There are still no signals from the government in Kathmandu as to when the lockdown might end, the lodge owner says. “We are not doing business, we have nothing to do. But that’s what’s happening to people all over the world right now.” Many Namche residents were worried about their livelihood, says Ang Dorjee. Another problem is the lack of education: “The schools, colleges, universities, everything is still off.”

Teaching staff in quarantine

Hospital of the Himalayan Trust in the village of Kunde

According to Dr. Mingma Kancchi Sherpa, the authorities of the Khumbu region have meanwhile called the teachers back to their schools. However, they would have to have their health checked and remain in quarantine at home for another three weeks. The Sherpani works as a doctor at the hospital in Kunde, a village in the neighbouring valley of Namche Bazaar. The small clinic with 15 beds at 3,840 meters above sea level was built in 1966 by the Himalayan Trust, the aid organisation of Sir Edmund Hillary, the first ascender of Mount Everest.

“Only the tourists are missing”

View of Mount Everest (l.) and Lhotse (from Namche)

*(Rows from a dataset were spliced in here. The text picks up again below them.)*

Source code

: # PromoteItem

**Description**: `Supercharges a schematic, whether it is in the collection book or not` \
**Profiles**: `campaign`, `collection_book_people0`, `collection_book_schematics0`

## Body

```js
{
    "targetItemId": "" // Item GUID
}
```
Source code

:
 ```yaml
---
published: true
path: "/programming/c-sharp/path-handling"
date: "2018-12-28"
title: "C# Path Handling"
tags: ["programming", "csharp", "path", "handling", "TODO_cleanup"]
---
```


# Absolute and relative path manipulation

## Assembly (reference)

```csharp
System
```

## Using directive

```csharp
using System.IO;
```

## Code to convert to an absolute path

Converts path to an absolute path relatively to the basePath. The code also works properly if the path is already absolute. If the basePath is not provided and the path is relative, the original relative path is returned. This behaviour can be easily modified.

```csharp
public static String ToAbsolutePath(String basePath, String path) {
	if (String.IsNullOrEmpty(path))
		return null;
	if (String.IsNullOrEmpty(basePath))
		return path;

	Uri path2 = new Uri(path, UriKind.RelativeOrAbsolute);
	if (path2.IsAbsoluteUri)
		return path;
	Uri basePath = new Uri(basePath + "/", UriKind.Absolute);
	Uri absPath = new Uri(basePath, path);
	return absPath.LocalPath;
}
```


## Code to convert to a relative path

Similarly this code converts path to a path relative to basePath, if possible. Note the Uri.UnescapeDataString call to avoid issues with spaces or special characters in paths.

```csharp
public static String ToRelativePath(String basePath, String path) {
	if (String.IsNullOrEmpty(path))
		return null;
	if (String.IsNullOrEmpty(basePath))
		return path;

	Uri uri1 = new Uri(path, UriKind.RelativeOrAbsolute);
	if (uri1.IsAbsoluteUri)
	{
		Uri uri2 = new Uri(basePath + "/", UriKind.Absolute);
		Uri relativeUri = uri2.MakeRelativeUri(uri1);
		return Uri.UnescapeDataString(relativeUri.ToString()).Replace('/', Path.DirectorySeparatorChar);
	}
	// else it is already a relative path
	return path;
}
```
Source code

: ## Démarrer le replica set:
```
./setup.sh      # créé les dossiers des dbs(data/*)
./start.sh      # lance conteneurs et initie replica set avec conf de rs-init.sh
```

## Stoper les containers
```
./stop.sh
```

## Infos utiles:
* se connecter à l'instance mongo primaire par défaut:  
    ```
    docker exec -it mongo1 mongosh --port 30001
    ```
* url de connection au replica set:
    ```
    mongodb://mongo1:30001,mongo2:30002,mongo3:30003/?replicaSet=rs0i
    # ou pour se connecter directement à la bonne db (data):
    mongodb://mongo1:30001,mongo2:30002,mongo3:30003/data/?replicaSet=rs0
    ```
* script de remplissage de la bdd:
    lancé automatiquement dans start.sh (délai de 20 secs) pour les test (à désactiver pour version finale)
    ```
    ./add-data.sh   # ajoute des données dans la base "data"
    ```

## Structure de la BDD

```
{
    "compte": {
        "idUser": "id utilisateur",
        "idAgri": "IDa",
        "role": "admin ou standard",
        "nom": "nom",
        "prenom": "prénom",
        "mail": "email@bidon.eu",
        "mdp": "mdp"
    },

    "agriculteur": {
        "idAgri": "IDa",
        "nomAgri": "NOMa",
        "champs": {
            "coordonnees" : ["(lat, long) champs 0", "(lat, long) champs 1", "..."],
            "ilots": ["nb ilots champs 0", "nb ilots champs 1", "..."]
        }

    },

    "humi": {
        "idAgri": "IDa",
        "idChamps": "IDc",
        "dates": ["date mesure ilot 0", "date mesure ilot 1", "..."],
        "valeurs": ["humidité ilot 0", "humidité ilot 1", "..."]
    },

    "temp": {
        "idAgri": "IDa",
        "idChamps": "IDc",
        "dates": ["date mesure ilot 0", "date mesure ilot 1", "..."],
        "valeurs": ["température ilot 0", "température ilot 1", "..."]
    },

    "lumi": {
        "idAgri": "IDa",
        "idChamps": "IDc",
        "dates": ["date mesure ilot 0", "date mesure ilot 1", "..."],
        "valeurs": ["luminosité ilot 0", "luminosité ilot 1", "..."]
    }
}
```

“So far, in the Khumbu we haven’t encountered any symptomatic patients suggestive of Covid-19,” writes Mingma Kancchi to me, but points out that “we don’t have any facility for laboratory testing (PCR). Also the seasonal flu has decreased compared to previous years.” According to the statistics of the Nepalese Ministry of Health, two cases have been registered in the Solokhumbu region since the outbreak of the coronavirus pandemic, but none is currently on record.

“Life in Khumbu is as usual as in the pre lockdown period. The only difference is there are no tourists,” the Sherpani answers my question about how the people of the region are coping mentally with the corona crisis. “We haven’t encountered any new people with recent mental disorder. Only the Khumbu people who are stuck in Kathmandu are having problems.”